For years I was in pursuit of a crown that was held by an athlete who was renowned for his dietary discipline. His name was Dave Scott, and his extremism in eating lead him to among other things rinse his cottage cheese before he ate it, to rid it of any excess fat held in the cream. Me? Well, my claim to dietary fame was less exemplary. I was known as a patron of the sacred chocolate chip cookie. “Self-restraint” was never mentioned in the same breath with “chocolate chip cookie” when I was speaking.

Dave’s methods did seem to have merit. By 1989, Scott had amassed an arsenal of six Ironman victories and I was at zero. Perhaps I should have taken a clue earlier and ditched the cookies for some squeaky-clean cottage cheese. But eventually I held up the white flag. I wasn’t going to follow his blueprint to the letter, but I thought I should at least go cold turkey with the cookies.

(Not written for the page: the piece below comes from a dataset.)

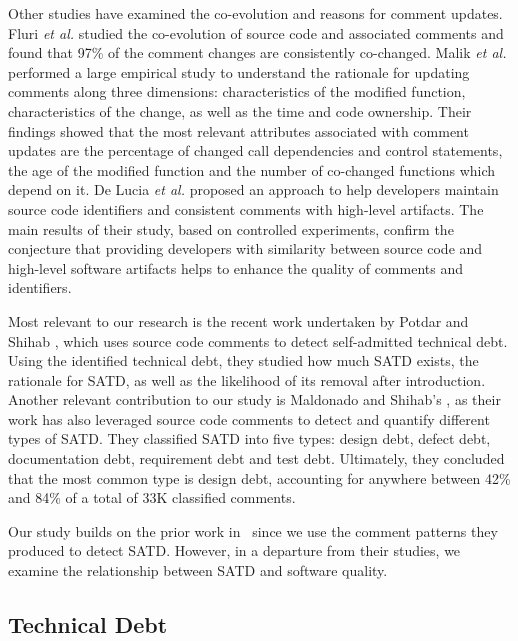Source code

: Other studies have examined the co-evolution and reasons for comment updates. Fluri {\em et al.} \cite{fluri2007code} studied the co-evolution of source code and associated comments and found that 97\% of the comment changes are consistently co-changed. Malik {\em et al.}  \cite{malik2008understanding} performed a large empirical study to understand the rationale for updating comments along three dimensions: characteristics of the modified function, characteristics of the change, as well as the time and code ownership. Their findings showed that the most relevant attributes associated with comment updates are the percentage of changed call dependencies and control statements, the age of the modified function and the number of co-changed functions which depend on it. De Lucia {\em et al.} \cite{DeLucia2011} proposed an approach to help developers maintain source code identifiers and consistent comments with high-level artifacts. The main results of their study, based on controlled experiments, confirm the conjecture that providing  developers with similarity between source code and high-level software artifacts helps to enhance the quality of comments and identifiers.



Most relevant to our research is the recent work undertaken by Potdar and Shihab \cite{ICSM_PotdarS14}, which uses source code comments to detect self-admitted technical debt. Using the identified technical debt, they studied  how much SATD exists, the rationale for SATD, as well as the likelihood of its removal after introduction. Another relevant contribution to our study is Maldonado and Shihab's \cite{MTD15p9}, as their work has also leveraged source code comments to detect and quantify different types of SATD. They classified SATD into five types:  design debt, defect debt, documentation debt, requirement debt and test debt. Ultimately, they concluded that  the  most common type is design debt, accounting for anywhere between 42\% and 84\% of a total of 33K classified comments.

Our study builds on the prior work in~\cite{ICSM_PotdarS14,MTD15p9} since we use the comment patterns they produced to detect SATD. However, in a departure from their studies, we examine the relationship between SATD and software quality.


\subsection{Technical Debt}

I made a pact with myself. I would not eat, touch, make or otherwise come in contact with a chocolate chip cookie for six weeks. Someone once told me it takes six weeks to change a pattern, so I thought why not! Six weeks without a cookie would not be easy for me, but if it meant victory in Kona, then so be it. After all, it wasn’t rinsing my cottage cheese!

Immediately the most amazing transformation took place. Everywhere I went I saw chocolate chip cookies for sale. At the gas station, in a display at the checkout in the market, in the airports, everywhere!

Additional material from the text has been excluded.